Cyril Neville spent many years closing down Jazz Fest’s main stage on the final Sunday with the Neville Brothers. He’s now the last of the four Brothers still performing. Art and Charles are deceased, and Aaron is retired and living on a farm in upstate New York.

Cyril fronted his own band at Jazz Fest’s Festival Stage on Friday (and was slated to perform Friday night at the Fillmore for a Meters reunion). The red, yellow, orange and white boas decorating the microphone stands matched his shirt, bandanna and hat, as well as the stage décor.

Now 77 and as lean as ever, Neville came out dancing and spinning like a much younger man. From behind his percussion rig, he led his band through Steve Miller’s “Fly Like An Eagle,” which the Neville Brothers covered on their 1992 album “Family Groove.”

Neville, like Cerveris earlier, commented on the crowd’s make-up: “Look at that rainbow — a rainbow of humanity.”

In another Neville Brothers nod, he said “we used to do this with some friends of ours known as the Dead.” With Cyril’s son Omari Neville working the drum kit and Shamarr Allen playing pocket trumpet with the horn section, they conjured a version of the Grateful Dead’s “Fire On the Mountain” that ran Mississippi River deep and slow.

The groove rolled into the Brothers’ “Brother Jake,” from 1990’s “Brother’s Keeper” album. The Neville Brothers may be no more, but Cyril represented their legacy at the fest.



Jon Batiste performs on the Festival Stage during the second day of the New Orleans Jazz & Heritage Festival at the Fair Grounds Friday, April 24, 2026.



Batiste’s many friends

I intended to break away from Jon Batiste’s closing set at some point to see a bit of Lorde — who played to a big crowd at the Gentilly Stage — and Sean Paul at the Congo Square Stage. I really did.

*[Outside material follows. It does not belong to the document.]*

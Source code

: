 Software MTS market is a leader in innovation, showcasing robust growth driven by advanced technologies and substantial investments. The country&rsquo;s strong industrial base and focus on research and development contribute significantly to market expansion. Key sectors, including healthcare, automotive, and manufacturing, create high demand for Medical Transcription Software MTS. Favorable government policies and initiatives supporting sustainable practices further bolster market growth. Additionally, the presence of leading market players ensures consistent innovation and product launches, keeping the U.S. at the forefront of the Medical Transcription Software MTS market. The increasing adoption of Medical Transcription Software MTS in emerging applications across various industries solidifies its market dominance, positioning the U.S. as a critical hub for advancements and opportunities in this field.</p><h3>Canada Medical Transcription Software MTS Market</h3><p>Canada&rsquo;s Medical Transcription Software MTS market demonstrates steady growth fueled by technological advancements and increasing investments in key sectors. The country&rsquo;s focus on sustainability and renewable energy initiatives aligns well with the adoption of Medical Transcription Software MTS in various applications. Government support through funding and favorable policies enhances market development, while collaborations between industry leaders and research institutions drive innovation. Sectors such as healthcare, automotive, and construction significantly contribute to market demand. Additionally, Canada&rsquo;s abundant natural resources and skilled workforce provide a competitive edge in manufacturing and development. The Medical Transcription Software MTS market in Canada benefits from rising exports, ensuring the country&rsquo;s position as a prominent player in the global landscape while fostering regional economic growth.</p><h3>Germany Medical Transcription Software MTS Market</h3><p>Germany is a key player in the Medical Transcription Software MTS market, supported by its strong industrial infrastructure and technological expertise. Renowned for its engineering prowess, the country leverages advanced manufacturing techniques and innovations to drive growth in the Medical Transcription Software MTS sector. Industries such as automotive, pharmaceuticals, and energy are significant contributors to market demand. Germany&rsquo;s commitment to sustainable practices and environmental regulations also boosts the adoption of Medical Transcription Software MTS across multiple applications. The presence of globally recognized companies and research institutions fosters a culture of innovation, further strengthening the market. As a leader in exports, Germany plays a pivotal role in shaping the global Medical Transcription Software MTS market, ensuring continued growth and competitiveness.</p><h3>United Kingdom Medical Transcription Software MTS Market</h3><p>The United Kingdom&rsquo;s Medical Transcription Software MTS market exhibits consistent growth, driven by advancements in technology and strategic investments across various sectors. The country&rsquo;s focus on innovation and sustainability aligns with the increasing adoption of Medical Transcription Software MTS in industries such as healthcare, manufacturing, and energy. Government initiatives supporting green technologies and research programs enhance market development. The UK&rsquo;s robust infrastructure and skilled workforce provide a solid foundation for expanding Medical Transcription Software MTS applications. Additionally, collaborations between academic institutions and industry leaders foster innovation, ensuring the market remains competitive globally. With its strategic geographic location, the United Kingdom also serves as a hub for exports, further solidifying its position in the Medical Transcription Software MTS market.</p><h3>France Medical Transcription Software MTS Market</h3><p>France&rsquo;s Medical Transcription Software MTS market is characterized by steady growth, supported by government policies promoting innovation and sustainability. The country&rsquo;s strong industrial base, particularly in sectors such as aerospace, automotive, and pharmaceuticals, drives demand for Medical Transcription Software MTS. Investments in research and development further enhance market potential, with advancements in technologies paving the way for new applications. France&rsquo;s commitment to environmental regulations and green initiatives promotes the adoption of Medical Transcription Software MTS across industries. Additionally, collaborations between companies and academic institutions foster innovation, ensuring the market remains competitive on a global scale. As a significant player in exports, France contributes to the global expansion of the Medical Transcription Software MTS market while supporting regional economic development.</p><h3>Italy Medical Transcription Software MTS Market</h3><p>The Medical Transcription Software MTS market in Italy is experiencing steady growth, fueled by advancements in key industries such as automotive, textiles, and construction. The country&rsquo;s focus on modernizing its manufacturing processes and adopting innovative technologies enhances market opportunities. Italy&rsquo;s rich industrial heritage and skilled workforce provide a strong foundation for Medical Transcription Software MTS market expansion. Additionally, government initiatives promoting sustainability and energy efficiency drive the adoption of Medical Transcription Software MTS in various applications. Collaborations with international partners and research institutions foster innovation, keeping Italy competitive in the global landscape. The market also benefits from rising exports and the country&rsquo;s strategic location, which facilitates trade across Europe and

But Jon Batiste got started 20 minutes late. And once he got rolling, I felt compelled to stick around just to see what happened next.

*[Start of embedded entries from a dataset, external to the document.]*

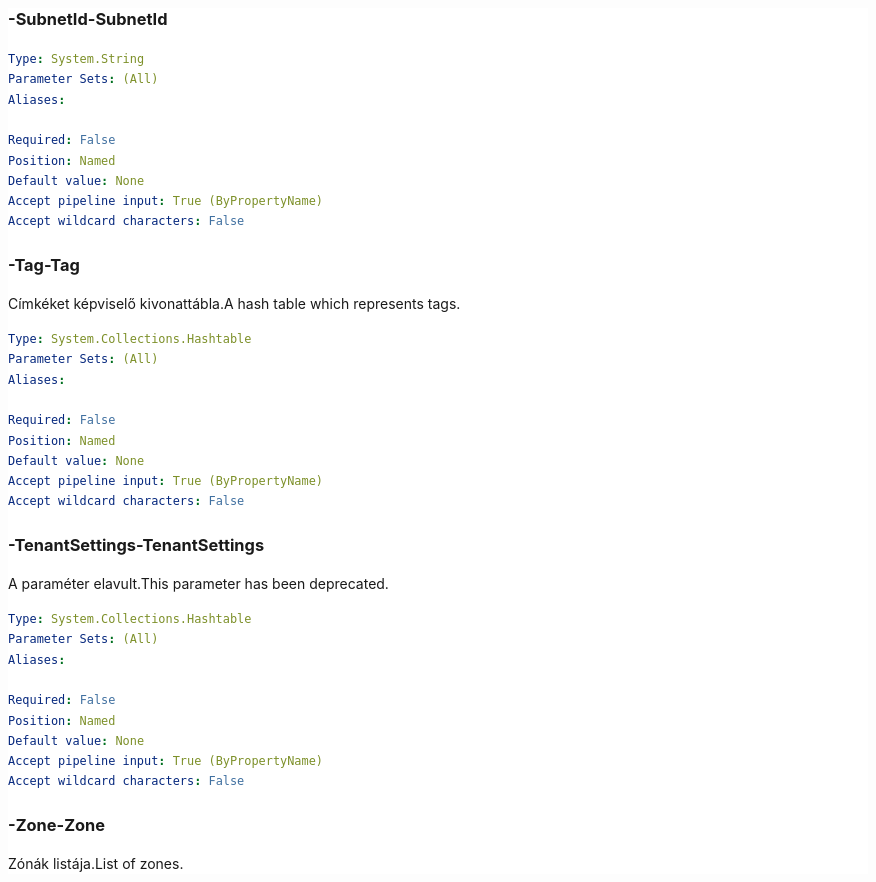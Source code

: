 ### <span data-ttu-id="1c32d-227">-SubnetId</span><span class="sxs-lookup"><span data-stu-id="1c32d-227">-SubnetId</span></span>
```yaml
Type: System.String
Parameter Sets: (All)
Aliases:

Required: False
Position: Named
Default value: None
Accept pipeline input: True (ByPropertyName)
Accept wildcard characters: False
```

### <span data-ttu-id="1c32d-228">-Tag</span><span class="sxs-lookup"><span data-stu-id="1c32d-228">-Tag</span></span>
<span data-ttu-id="1c32d-229">Címkéket képviselő kivonattábla.</span><span class="sxs-lookup"><span data-stu-id="1c32d-229">A hash table which represents tags.</span></span>

```yaml
Type: System.Collections.Hashtable
Parameter Sets: (All)
Aliases:

Required: False
Position: Named
Default value: None
Accept pipeline input: True (ByPropertyName)
Accept wildcard characters: False
```

### <span data-ttu-id="1c32d-230">-TenantSettings</span><span class="sxs-lookup"><span data-stu-id="1c32d-230">-TenantSettings</span></span>
<span data-ttu-id="1c32d-231">A paraméter elavult.</span><span class="sxs-lookup"><span data-stu-id="1c32d-231">This parameter has been deprecated.</span></span>

```yaml
Type: System.Collections.Hashtable
Parameter Sets: (All)
Aliases:

Required: False
Position: Named
Default value: None
Accept pipeline input: True (ByPropertyName)
Accept wildcard characters: False
```

### <span data-ttu-id="1c32d-232">-Zone</span><span class="sxs-lookup"><span data-stu-id="1c32d-232">-Zone</span></span>
<span data-ttu-id="1c32d-233">Zónák listája.</span><span class="sxs-lookup"><span data-stu-id="1c32d-233">List of zones.</span></span>
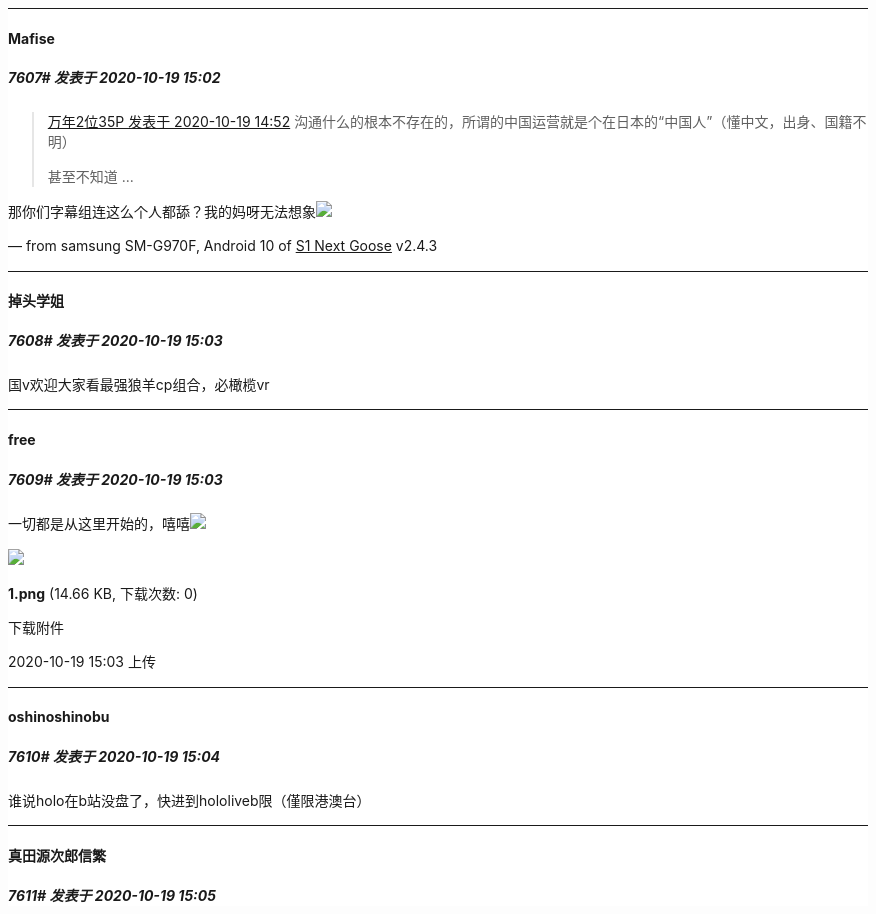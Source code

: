 
-----

####  Mafise  
##### 7607#       发表于 2020-10-19 15:02


<blockquote><a href="httphttps://bbs.saraba1st.com/2b/forum.php?mod=redirect&amp;goto=findpost&amp;pid=49089455&amp;ptid=1963466" target="_blank">万年2位35P 发表于 2020-10-19 14:52</a>
沟通什么的根本不存在的，所谓的中国运营就是个在日本的“中国人”（懂中文，出身、国籍不明）

甚至不知道 ...</blockquote>
那你们字幕组连这么个人都舔？我的妈呀无法想象<img src="https://static.saraba1st.com/image/smiley/face2017/024.png" referrerpolicy="no-referrer">

— from samsung SM-G970F, Android 10 of [S1 Next Goose](https://pan.baidu.com/s/1mi43uRm) v2.4.3


-----

####  掉头学姐  
##### 7608#       发表于 2020-10-19 15:03


国v欢迎大家看最强狼羊cp组合，必橄榄vr


-----

####  free  
##### 7609#       发表于 2020-10-19 15:03


一切都是从这里开始的，嘻嘻<img src="https://static.saraba1st.com/image/smiley/face2017/048.png" referrerpolicy="no-referrer">


<img src="https://img.saraba1st.com/forum/202010/19/150350qz8d5drcdr30514z.png" referrerpolicy="no-referrer">


<strong>1.png</strong> (14.66 KB, 下载次数: 0)

下载附件

2020-10-19 15:03 上传


-----

####  oshinoshinobu  
##### 7610#       发表于 2020-10-19 15:04


谁说holo在b站没盘了，快进到hololiveb限（僅限港澳台）


-----

####  真田源次郎信繁  
##### 7611#       发表于 2020-10-19 15:05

The Blind Boys of Alabama opened his show with an invocation of “Amazing Grace.” Batiste, in a plain black T-shirt tucked into a pair of Levi’s, joined in by thumping on a tambourine.

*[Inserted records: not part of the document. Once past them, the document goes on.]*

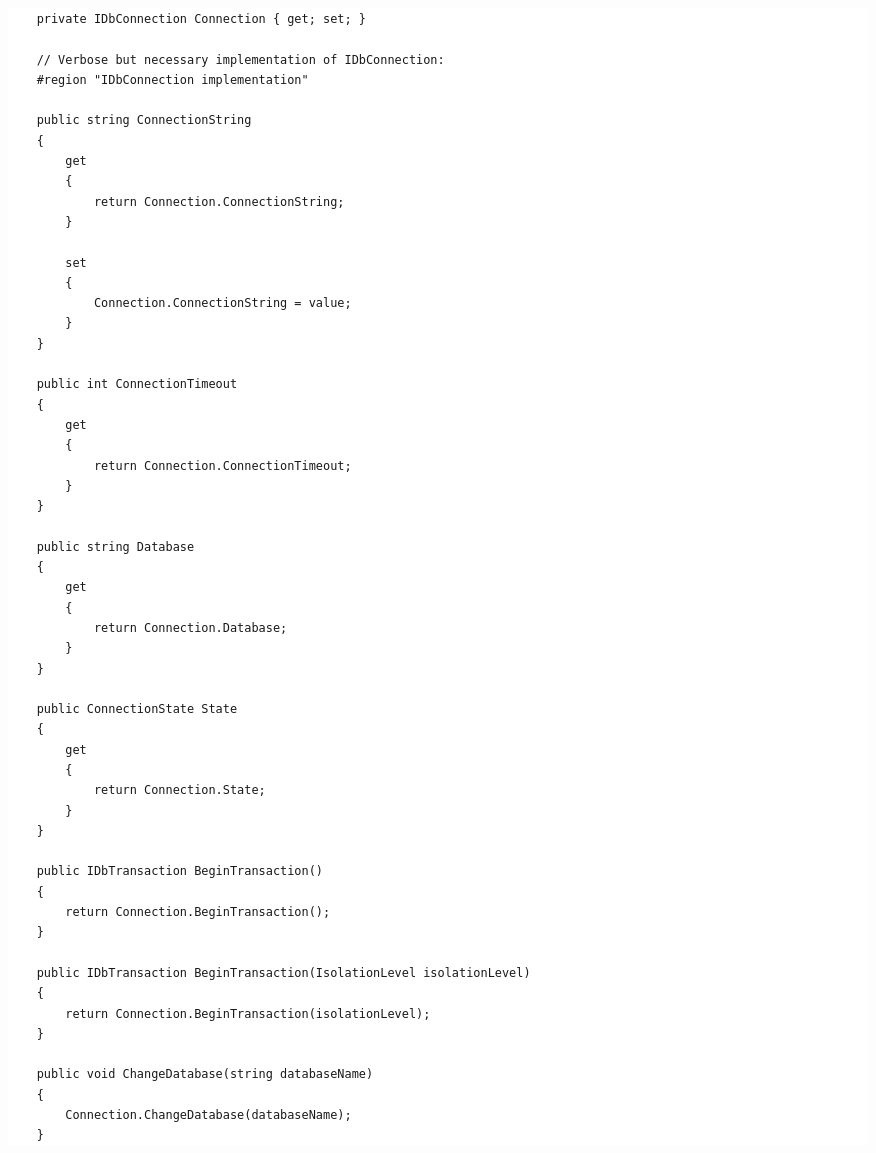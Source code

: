         private IDbConnection Connection { get; set; }

        // Verbose but necessary implementation of IDbConnection:
        #region "IDbConnection implementation"

        public string ConnectionString
        {
            get
            {
                return Connection.ConnectionString;
            }

            set
            {
                Connection.ConnectionString = value;
            }
        }

        public int ConnectionTimeout
        {
            get
            {
                return Connection.ConnectionTimeout;
            }
        }

        public string Database
        {
            get
            {
                return Connection.Database;
            }
        }

        public ConnectionState State
        {
            get
            {
                return Connection.State;
            }
        }

        public IDbTransaction BeginTransaction()
        {
            return Connection.BeginTransaction();
        }

        public IDbTransaction BeginTransaction(IsolationLevel isolationLevel)
        {
            return Connection.BeginTransaction(isolationLevel);
        }

        public void ChangeDatabase(string databaseName)
        {
            Connection.ChangeDatabase(databaseName);
        }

Jon Batiste performs with the Blind Boys of Alabama on the Festival Stage during the second day of the New Orleans Jazz & Heritage Festival at the Fair Grounds Friday, April 24, 2026.



He built a musical and cultural display with many parts. A choir of 20 or so souls. A brass (band) section. Three female dancers in denim. A brace of male dancers.

He reached back to his “Social Music” album for a percussive “Let God Lead,” with its “love will never quit” refrain, as part of the show’s opening salvo. He teased his way into a full-on “Freedom,” from his career-changing, multiple Grammy-winning “We Are” album. The stage was alive with dancers and musicians in ecstatic motion.

He stopped the song to remind the audience, “You only have one life … one soul … one body … one voice. In this performance, we intend to use the full extent of it all. It’s not a performance — it’s a spiritual practice. Live in the moment and shake what your mama gave you.”

The audience obliged.

The set turned hard into DJ Jubilee’s “Get It Ready Ready,” then turned again into Batiste’s own “Big Money.” He opened the piano showcase that followed with a bit of “You Are My Sunshine,” then Leonard Cohen’s “Hallelujah,” which in turn led to Bruce Hornsby’s “The Way It Is,” overlaid with a Batiste spoken-word meditation on the challenges facing Black youth.



Jon Batiste performs on the Festival Stage during the second day of the New Orleans Jazz & Heritage Festival at the Fair Grounds Friday, April 24, 2026.



Guitarist Brandon “Taz” Niederauer got a showcase in “Cry,” then later tapped out an “Eruption” on the neck of his guitar.

“Chim Chim Cher-ee” from “Mary Poppins” gave way to Batiste’s “I Need You” – why not?

Flagboy Giz, in full Black Masking Indian regalia, showcased his own “We Outside.” The young New Orleans rapper La Reezy navigated his “Hardhead.”

Finally, the show swung back to Batiste as he broke out his melodica for the first time. The crowd clapped on cue during his “If You’re Happy And You Know It.”

To close out his musical journey, he embarked on a literal one: playing “When the Saints Go Marching In” on melodica while leading the entire collective off the stage, through the VIP sections, then down the chute toward the sound board and off into the crowd.

Jon Batiste, once again, did not go small at Jazz Fest.